Inclusion Criteria:

1. Males and females, any race, and aged between 45 and 75 years

2. Evidence of established coronary or cerebrovascular disease as evident by:

   • Coronary artery disease

     • Previous MI (equal to or greater than 90 days prior to informed consent)
     • Stable angina or unstable angina (equal to or greater than 30 days prior to informed consent) each with documented multi-vessel coronary artery disease or 50% or more stenosis in at least two major coronary arteries on coronary angiography, or positive stress test (ST depression equal to or greater than 2 mm or a positive nuclear perfusion scintigram)
     • Multi-vessel percutaneous angioplasty (PTCA) and/or stent equal to or greater than 90 days prior to informed consent
     • Multi-vessel coronary artery bypass surgery (CABG) >1 year prior to informed consent

   • Cerebrovascular disease

     • Previous stroke (includes definite or presumed cerebral ischaemia/infarction and intracerebral haemorrhage) equal to or greater than 90 days prior to informed consent
     • Previous transient ischaemic event (TIA) of the brain or retina (symptoms <24 hours) with the diagnosis confirmed by a neurologist 30 days to I year prior to informed consent
3. Patients have moderate-severe OSA (equivalent to apnea plus hypopneas index [AHI] >30 per hour of sleep) as determined by a > 4% oxygen dip rate > 12/ h on overnight testing using the ApneaLinkTM device and confirmed by the SAVE core lab in Adelaide upon receipt of the ApneaLink data
4. Patients are able and willing to give appropriate informed consent

Exclusion Criteria:

Patients will be excluded from entry if ANY of the criteria listed below are met:

1. Any condition that in the opinion of the responsible physician or investigator makes the potential participant unsuitable for the study.
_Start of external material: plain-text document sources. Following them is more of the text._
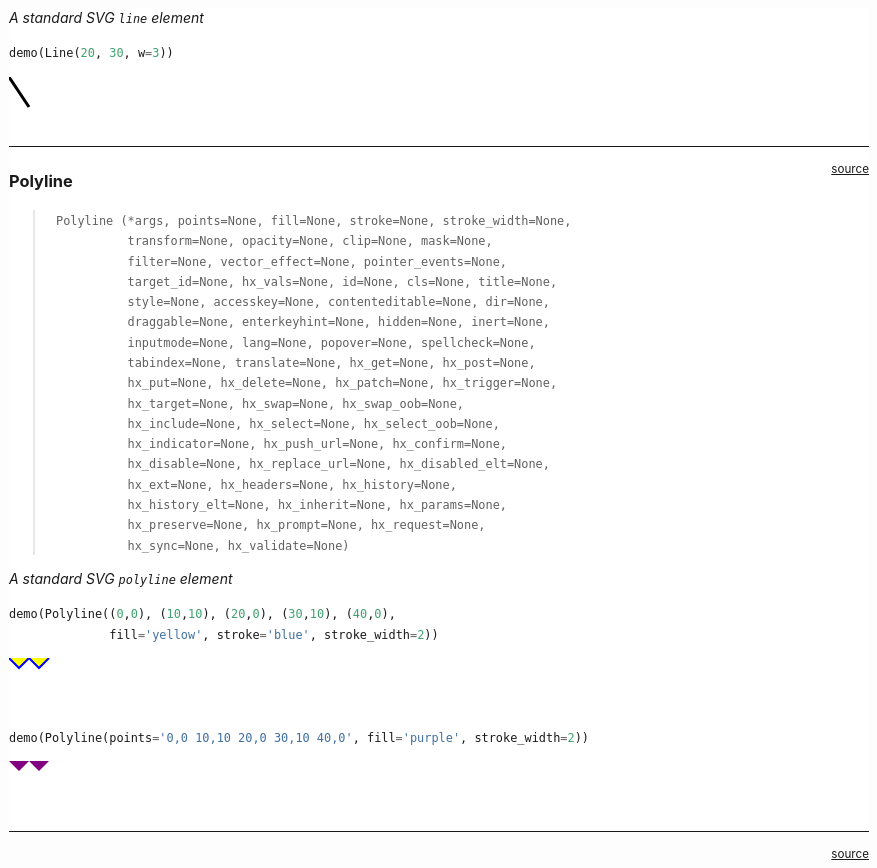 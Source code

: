 *A standard SVG `line` element*

``` python
demo(Line(20, 30, w=3))
```

<svg xmlns="http://www.w3.org/2000/svg" viewbox="0 0 50 50" height="50" width="50"><line x1="20" y1="30" stroke="black" stroke-width="3"></line></svg>

------------------------------------------------------------------------

<a
href="https://github.com/AnswerDotAI/fasthtml/blob/main/fasthtml/svg.py#L89"
target="_blank" style="float:right; font-size:smaller">source</a>

### Polyline

>      Polyline (*args, points=None, fill=None, stroke=None, stroke_width=None,
>                transform=None, opacity=None, clip=None, mask=None,
>                filter=None, vector_effect=None, pointer_events=None,
>                target_id=None, hx_vals=None, id=None, cls=None, title=None,
>                style=None, accesskey=None, contenteditable=None, dir=None,
>                draggable=None, enterkeyhint=None, hidden=None, inert=None,
>                inputmode=None, lang=None, popover=None, spellcheck=None,
>                tabindex=None, translate=None, hx_get=None, hx_post=None,
>                hx_put=None, hx_delete=None, hx_patch=None, hx_trigger=None,
>                hx_target=None, hx_swap=None, hx_swap_oob=None,
>                hx_include=None, hx_select=None, hx_select_oob=None,
>                hx_indicator=None, hx_push_url=None, hx_confirm=None,
>                hx_disable=None, hx_replace_url=None, hx_disabled_elt=None,
>                hx_ext=None, hx_headers=None, hx_history=None,
>                hx_history_elt=None, hx_inherit=None, hx_params=None,
>                hx_preserve=None, hx_prompt=None, hx_request=None,
>                hx_sync=None, hx_validate=None)

*A standard SVG `polyline` element*

``` python
demo(Polyline((0,0), (10,10), (20,0), (30,10), (40,0),
              fill='yellow', stroke='blue', stroke_width=2))
```

<svg xmlns="http://www.w3.org/2000/svg" viewbox="0 0 50 50" height="50" width="50"><polyline points="0,0 10,10 20,0 30,10 40,0" fill="yellow" stroke="blue" stroke-width="2"></polyline></svg>

``` python
demo(Polyline(points='0,0 10,10 20,0 30,10 40,0', fill='purple', stroke_width=2))
```

<svg xmlns="http://www.w3.org/2000/svg" viewbox="0 0 50 50" height="50" width="50"><polyline points="0,0 10,10 20,0 30,10 40,0" fill="purple" stroke-width="2"></polyline></svg>

------------------------------------------------------------------------

<a
href="https://github.com/AnswerDotAI/fasthtml/blob/main/fasthtml/svg.py#L96"
target="_blank" style="float:right; font-size:smaller">source</a>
For example,

   • co-morbid disease with severe disability or likelihood of death within the next 2 years
   • significant memory, perceptual, or behavioural disorder
   • neurological deficit (eg. limb paresis) preventing self administration of the CPAP mask
   • residence sufficiently remote from the clinic to preclude follow-up clinic visits
2. Any planned coronary or carotid revascularisation procedure in the next 6 months

3. Severe respiratory disease defined as

   • severe chronic obstructive pulmonary disease (FEV1/FVC < 70% and FEV1 < 50% predicted), or
   • resting, awake SaO2 < 90% by ApneaLinkTM device
4. New York Heart Association (NYHA) categories III-IV of heart failure
5. Stroke due to subarachnoid haemorrhage
6. Other household member enrolled in SAVE trial or using CPAP
7. Prior use of CPAP treatment for OSA

8. Increased risk of a sleep-related accident and/or excessive daytime sleepiness, defined by any one of the following:

   • driver occupation (eg truck, taxi)
   • 'fall-asleep' accident or 'near miss' accident in previous 12 months
   • high (> 15) score on the Epworth Sleepiness Scale
9. Severe nocturnal desaturation documented on the ApneaLinkTM device as > 10% overnight recording time with arterial oxygen saturation of < 80%

10. Cheyne-Stokes Respiration (CSResp)

    • CSResp identified on ApneaLinkTM nasal pressure recording by typical crescendo-decrescendo pattern of respiration with associated apneas and/or hypopneas in the absence of inspiratory flow limitation.
    • patients excluded if > 50% of nasal pressure - defined apneas and hypopneas judged to be due to CSResp.